──────── DATA FOR REVIEW ────────

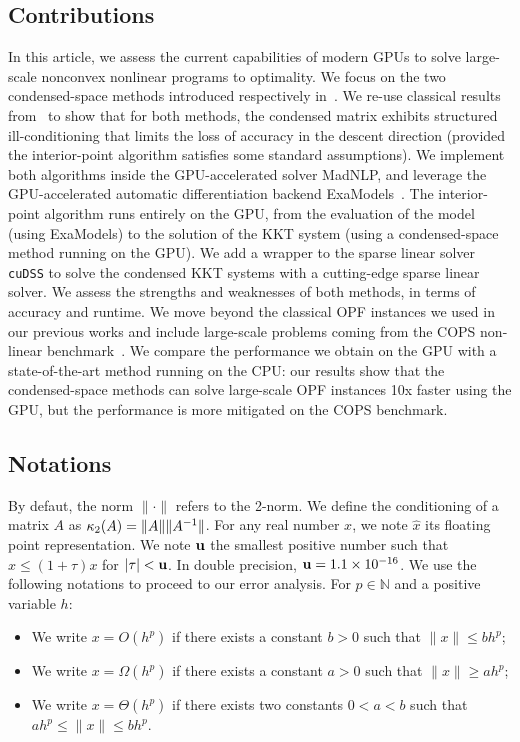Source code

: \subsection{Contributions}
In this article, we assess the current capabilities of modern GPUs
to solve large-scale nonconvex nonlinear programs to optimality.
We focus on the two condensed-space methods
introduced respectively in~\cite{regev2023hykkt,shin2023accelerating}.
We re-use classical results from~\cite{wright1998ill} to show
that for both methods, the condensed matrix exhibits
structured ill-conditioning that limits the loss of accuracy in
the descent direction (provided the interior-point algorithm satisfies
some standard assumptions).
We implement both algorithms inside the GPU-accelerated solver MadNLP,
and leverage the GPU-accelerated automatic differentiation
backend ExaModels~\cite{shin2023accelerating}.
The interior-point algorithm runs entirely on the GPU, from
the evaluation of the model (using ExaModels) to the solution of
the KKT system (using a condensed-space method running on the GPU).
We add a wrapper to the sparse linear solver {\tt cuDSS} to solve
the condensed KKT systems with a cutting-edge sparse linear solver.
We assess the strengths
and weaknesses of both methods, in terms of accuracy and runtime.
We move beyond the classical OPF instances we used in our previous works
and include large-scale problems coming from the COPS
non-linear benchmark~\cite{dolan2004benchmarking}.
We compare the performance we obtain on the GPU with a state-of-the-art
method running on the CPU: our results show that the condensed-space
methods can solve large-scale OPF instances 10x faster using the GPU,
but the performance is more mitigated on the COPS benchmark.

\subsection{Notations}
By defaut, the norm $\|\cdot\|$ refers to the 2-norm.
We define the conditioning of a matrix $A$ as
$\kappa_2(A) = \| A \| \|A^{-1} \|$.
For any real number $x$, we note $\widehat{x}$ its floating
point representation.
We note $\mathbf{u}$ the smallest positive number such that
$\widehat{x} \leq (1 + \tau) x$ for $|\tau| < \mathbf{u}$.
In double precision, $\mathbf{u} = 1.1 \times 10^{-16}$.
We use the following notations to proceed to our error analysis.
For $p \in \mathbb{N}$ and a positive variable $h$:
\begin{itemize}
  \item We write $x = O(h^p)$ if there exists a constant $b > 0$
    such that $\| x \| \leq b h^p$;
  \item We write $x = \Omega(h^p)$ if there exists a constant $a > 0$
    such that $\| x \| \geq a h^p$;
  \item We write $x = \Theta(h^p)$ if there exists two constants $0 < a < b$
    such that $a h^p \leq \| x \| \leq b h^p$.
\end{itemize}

────────

[EXERCISE AIM] Return the material above verbatim, minus the pictures.

[TASK OUTPUT]
Source code

: \subsection{Contributions}
In this article, we assess the current capabilities of modern GPUs
to solve large-scale nonconvex nonlinear programs to optimality.
We focus on the two condensed-space methods
introduced respectively in~\cite{regev2023hykkt,shin2023accelerating}.
We re-use classical results from~\cite{wright1998ill} to show
that for both methods, the condensed matrix exhibits
structured ill-conditioning that limits the loss of accuracy in
the descent direction (provided the interior-point algorithm satisfies
some standard assumptions).
We implement both algorithms inside the GPU-accelerated solver MadNLP,
and leverage the GPU-accelerated automatic differentiation
backend ExaModels~\cite{shin2023accelerating}.
The interior-point algorithm runs entirely on the GPU, from
the evaluation of the model (using ExaModels) to the solution of
the KKT system (using a condensed-space method running on the GPU).
We add a wrapper to the sparse linear solver {\tt cuDSS} to solve
the condensed KKT systems with a cutting-edge sparse linear solver.
We assess the strengths
and weaknesses of both methods, in terms of accuracy and runtime.
We move beyond the classical OPF instances we used in our previous works
and include large-scale problems coming from the COPS
non-linear benchmark~\cite{dolan2004benchmarking}.
We compare the performance we obtain on the GPU with a state-of-the-art
method running on the CPU: our results show that the condensed-space
methods can solve large-scale OPF instances 10x faster using the GPU,
but the performance is more mitigated on the COPS benchmark.

\subsection{Notations}
By defaut, the norm $\|\cdot\|$ refers to the 2-norm.
We define the conditioning of a matrix $A$ as
$\kappa_2(A) = \| A \| \|A^{-1} \|$.
For any real number $x$, we note $\widehat{x}$ its floating
point representation.
We note $\mathbf{u}$ the smallest positive number such that
$\widehat{x} \leq (1 + \tau) x$ for $|\tau| < \mathbf{u}$.
In double precision, $\mathbf{u} = 1.1 \times 10^{-16}$.
We use the following notations to proceed to our error analysis.
For $p \in \mathbb{N}$ and a positive variable $h$:
\begin{itemize}
  \item We write $x = O(h^p)$ if there exists a constant $b > 0$
    such that $\| x \| \leq b h^p$;
  \item We write $x = \Omega(h^p)$ if there exists a constant $a > 0$
    such that $\| x \| \geq a h^p$;
  \item We write $x = \Theta(h^p)$ if there exists two constants $0 < a < b$
    such that $a h^p \leq \| x \| \leq b h^p$.
\end{itemize}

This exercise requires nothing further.